On March 12, the FAA announced a $14,500 fine for a JetBlue passenger who they say refused to wear a mask or stop drinking his own alcohol that he brought on board. The plane returned to the airport and landed 4,000 pounds overweight from fuel.
RELATED: JetBlue passenger facing $14,500 fine after refusing to wear mask or stop drinking his own alcohol, FAA says
On Feb. 26, the FAA handed down a fine after a similar situation on a Delta flight. The FAA alleged this passenger also refused to wear his mask, fasten his seat belt or put up his tray table for takeoff.

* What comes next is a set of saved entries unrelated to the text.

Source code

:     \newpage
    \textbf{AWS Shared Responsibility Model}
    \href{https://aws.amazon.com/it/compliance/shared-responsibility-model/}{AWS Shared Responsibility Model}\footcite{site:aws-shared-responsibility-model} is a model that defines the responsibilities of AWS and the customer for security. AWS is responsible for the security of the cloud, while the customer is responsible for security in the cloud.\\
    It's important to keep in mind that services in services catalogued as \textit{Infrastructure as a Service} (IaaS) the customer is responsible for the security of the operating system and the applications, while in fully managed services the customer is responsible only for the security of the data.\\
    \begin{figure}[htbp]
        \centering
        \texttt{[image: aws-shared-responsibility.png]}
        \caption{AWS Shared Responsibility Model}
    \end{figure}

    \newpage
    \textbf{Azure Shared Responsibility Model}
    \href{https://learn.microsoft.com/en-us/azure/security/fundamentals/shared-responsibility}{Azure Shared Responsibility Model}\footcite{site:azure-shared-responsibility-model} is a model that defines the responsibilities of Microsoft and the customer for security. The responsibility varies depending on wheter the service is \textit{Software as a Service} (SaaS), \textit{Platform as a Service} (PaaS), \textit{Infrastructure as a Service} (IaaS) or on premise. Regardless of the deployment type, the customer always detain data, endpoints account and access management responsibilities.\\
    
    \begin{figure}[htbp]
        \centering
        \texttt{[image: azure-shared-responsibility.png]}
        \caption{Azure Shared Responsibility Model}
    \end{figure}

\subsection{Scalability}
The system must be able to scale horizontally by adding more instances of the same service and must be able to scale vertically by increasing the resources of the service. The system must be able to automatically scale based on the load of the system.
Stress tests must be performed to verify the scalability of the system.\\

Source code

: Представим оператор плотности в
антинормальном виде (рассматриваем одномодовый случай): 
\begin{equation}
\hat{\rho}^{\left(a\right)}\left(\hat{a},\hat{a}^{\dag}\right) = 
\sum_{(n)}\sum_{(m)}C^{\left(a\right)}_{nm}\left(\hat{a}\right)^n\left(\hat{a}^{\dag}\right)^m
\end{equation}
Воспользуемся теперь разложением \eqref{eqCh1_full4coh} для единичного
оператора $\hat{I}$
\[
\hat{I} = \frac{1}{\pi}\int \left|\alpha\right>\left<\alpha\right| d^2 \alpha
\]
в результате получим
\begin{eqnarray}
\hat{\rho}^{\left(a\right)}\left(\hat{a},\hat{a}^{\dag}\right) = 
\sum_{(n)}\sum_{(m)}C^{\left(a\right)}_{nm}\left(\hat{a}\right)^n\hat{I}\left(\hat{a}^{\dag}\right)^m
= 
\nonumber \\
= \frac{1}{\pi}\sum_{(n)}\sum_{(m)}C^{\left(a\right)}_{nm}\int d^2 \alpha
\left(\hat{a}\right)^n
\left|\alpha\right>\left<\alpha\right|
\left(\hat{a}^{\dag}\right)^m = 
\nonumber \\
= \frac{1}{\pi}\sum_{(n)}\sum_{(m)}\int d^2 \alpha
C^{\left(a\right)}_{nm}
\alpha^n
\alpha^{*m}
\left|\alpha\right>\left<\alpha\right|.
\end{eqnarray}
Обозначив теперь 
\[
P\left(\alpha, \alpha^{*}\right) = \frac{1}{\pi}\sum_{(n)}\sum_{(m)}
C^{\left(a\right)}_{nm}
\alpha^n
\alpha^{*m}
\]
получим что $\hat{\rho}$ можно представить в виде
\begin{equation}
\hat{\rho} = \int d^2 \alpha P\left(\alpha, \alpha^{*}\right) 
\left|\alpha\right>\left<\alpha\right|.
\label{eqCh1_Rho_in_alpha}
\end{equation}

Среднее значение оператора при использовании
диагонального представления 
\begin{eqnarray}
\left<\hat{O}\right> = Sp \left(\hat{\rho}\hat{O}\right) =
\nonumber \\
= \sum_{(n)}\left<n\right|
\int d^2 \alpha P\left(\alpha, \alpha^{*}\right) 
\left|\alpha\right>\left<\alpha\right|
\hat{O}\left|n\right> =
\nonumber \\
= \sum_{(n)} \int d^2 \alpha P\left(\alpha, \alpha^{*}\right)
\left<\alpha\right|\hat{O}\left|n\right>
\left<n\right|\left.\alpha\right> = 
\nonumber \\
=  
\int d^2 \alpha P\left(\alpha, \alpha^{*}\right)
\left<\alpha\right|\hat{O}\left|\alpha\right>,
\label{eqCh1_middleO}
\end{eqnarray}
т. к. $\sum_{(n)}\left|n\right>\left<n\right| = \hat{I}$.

That passenger is facing a $27,500 fine.
RELATED: Delta passenger facing $27,500 fine for assaulting flight attendant amid mask dispute, FAA says
NEW YORK, NEW YORK - JANUARY 25: People wait for a flight at an international terminal at John F. Kennedy Airport (JFK) on January 25, 2021 in New York City. In an effort to further control Covid-19 transmission, President Joe Biden plans to sign res
And in another instance, a Colorado man was arrested by the FBI and is facing 20 years in prison and a possible $250,000 fine after refusing to wear a mask and urinating in the flight cabin while allegedly drunk.
The agent said the passenger told him he had several beers and "a couple of shots" before boarding the flight, fell asleep on the plane, and "awoke to being yelled at by the flight attendants who told him he was peeing."

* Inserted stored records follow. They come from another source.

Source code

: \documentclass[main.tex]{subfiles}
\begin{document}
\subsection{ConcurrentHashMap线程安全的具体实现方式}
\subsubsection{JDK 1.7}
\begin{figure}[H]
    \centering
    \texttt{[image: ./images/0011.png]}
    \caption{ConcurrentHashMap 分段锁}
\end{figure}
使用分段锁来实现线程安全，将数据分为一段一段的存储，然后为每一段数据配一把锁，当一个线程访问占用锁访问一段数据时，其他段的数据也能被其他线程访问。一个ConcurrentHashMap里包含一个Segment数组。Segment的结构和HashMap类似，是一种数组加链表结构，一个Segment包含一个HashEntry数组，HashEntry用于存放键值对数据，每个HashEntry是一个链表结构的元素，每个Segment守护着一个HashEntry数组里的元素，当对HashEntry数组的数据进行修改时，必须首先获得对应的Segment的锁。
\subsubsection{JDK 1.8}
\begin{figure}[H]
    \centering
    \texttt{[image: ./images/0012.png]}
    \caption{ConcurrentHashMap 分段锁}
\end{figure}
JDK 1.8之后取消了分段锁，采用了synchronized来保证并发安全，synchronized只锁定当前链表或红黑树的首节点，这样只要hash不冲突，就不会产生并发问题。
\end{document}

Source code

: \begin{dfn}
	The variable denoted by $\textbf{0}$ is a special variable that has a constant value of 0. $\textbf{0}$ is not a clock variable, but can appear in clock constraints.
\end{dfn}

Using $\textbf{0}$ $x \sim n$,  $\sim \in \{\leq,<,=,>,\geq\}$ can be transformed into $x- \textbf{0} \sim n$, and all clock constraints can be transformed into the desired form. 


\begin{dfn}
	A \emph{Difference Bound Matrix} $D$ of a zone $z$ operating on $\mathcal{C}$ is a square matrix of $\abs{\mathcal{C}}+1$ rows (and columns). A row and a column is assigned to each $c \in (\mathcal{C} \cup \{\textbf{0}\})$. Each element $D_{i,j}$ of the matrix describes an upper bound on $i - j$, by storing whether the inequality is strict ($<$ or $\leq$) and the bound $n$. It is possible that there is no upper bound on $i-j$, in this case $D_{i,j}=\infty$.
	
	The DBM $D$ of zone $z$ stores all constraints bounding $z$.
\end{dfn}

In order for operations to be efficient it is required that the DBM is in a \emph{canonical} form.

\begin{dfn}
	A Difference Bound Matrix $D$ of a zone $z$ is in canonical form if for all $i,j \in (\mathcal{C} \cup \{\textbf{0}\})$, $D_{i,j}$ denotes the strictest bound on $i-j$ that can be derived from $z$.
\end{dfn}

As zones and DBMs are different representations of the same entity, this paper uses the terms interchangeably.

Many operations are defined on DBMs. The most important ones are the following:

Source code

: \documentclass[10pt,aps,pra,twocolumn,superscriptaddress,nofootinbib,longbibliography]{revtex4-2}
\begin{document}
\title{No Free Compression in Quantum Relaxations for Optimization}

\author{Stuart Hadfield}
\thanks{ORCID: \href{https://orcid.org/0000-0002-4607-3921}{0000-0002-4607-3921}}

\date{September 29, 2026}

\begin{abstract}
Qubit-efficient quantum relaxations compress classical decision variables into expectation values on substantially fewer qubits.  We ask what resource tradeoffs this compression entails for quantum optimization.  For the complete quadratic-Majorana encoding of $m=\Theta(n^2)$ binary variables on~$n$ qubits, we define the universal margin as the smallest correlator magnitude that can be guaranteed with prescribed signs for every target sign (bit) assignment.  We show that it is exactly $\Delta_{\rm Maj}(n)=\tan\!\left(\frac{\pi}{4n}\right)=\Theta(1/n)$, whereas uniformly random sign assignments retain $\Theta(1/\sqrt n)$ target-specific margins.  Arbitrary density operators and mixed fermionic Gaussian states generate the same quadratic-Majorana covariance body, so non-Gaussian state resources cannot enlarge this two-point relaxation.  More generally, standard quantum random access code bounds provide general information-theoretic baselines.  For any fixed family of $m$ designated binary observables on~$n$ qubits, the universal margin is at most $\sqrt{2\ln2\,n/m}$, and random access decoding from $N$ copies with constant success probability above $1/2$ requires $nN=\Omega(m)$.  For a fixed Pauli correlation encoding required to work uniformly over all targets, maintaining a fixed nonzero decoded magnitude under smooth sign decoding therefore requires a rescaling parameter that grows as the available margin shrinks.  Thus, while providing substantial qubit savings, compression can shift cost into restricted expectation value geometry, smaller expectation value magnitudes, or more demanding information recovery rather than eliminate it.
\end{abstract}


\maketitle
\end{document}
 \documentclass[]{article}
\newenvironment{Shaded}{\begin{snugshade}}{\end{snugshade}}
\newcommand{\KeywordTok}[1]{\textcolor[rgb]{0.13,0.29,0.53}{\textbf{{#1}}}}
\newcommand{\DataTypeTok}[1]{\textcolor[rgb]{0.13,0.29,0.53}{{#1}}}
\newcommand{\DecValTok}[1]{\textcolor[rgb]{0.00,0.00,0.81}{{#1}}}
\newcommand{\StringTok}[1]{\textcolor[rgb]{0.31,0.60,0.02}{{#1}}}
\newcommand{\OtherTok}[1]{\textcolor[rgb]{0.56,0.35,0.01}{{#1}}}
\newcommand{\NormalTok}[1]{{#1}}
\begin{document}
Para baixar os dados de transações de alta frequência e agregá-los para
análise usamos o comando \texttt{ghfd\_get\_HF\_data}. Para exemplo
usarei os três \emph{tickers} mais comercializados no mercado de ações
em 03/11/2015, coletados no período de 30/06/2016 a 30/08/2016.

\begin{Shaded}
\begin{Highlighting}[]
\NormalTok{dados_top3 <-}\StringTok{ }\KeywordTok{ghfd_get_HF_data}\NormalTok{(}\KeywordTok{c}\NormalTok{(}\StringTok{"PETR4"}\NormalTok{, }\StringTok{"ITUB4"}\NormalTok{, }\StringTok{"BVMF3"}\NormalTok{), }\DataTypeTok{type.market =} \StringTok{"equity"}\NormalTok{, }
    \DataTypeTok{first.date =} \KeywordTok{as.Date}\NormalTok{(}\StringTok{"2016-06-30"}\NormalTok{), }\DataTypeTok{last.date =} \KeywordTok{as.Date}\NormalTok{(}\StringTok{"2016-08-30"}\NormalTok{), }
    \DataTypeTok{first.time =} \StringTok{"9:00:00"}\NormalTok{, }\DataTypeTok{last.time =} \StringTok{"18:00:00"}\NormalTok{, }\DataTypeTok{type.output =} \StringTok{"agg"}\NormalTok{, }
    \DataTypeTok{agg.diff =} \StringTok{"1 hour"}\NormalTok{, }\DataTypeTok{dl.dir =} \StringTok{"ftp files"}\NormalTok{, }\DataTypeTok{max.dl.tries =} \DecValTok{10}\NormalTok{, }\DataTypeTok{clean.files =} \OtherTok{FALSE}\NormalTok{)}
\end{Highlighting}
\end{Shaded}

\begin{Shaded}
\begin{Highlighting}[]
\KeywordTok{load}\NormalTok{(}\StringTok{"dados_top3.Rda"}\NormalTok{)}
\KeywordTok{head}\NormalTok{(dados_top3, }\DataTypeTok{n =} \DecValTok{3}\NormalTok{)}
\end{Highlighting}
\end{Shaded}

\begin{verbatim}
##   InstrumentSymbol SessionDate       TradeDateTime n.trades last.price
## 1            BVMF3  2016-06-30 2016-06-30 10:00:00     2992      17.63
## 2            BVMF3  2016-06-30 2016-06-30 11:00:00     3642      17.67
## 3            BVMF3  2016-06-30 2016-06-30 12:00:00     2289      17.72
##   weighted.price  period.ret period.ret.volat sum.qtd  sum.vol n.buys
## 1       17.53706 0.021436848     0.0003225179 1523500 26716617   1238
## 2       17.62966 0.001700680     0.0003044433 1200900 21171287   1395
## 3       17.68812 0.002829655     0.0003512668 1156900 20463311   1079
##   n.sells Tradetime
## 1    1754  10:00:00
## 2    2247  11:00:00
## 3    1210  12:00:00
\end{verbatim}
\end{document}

RELATED: Man arrested, faces $250k fine after refusing to wear mask, urinating in flight cabin while allegedly drunk
The FAA’s extension of the zero-tolerance policy will last for as long as current mask mandates by the U.S. Centers for Disease Control and Transportation Security Administration remain in effect for airline passengers and for those passing through security checkpoints or travel hubs.
The original policy, which first took effect in January, was enacted in response to a "disturbing increase" in unruly behavior, Dickson said at the time. The order also took effect approximately one week after airlines reported an uptick in unruly passengers, with some carriers citing cases onboard flights traveling to or from Washington D.C. during the week of the Jan. 6 riots at the U.S. Capitol.
Since late December, the FAA has received over 500 complaints from airlines regarding such behavior — with most, but not all cases involving passengers who refused to comply with mask mandates. FOX News has also previously reported that thousands of Americans were listed on the collective "no-fly" lists of the nation’s major airlines as of mid-January, with the carriers confirming that many had been banned from travel for defying mask mandates during the course of the pandemic.
The FAA’s announcement comes amid a rising number of travelers in the U.S. as vaccination efforts ramp up. As of March 16, more than 72.1 million people, or 21.7% of the U.S. population, have received at least one dose of a coronavirus vaccine, according to the CDC. Some 39 million people, or 11.8% of the population, have completed their vaccination.
RELATED: CDC study finds 9 out of 10 people in US got 2nd dose of COVID-19 vaccine
The TSA screened more than 1.3 million people both Friday and Sunday, setting a new high since the coronavirus outbreak devastated the travel industry a year ago. Airlines say they believe the numbers are heading up, with more people booking flights for spring and summer.
Meanwhile, top medical officials in the country are warning the pandemic is not over.
Dr. Rochelle Walensky, director of the U.S. Centers for Disease Control and Prevention, said the next two months are critical to prevent a possible next wave of COVID-19.
On Monday, she pleaded with Americans to continue following public health guidance on mask-wearing and refrain from nonessential travel as the coronavirus continues to infect more than 50,000 Americans each day.
"This past Friday we saw more travelers past through our airports — over 1.3 million," Walensky said. "This is the most travelers that we’ve had over a single day since last March before the WHO declared the global pandemic. We have seen footage of people enjoying spring break festivities maskless. This is all in the context of still 50,000 cases per day."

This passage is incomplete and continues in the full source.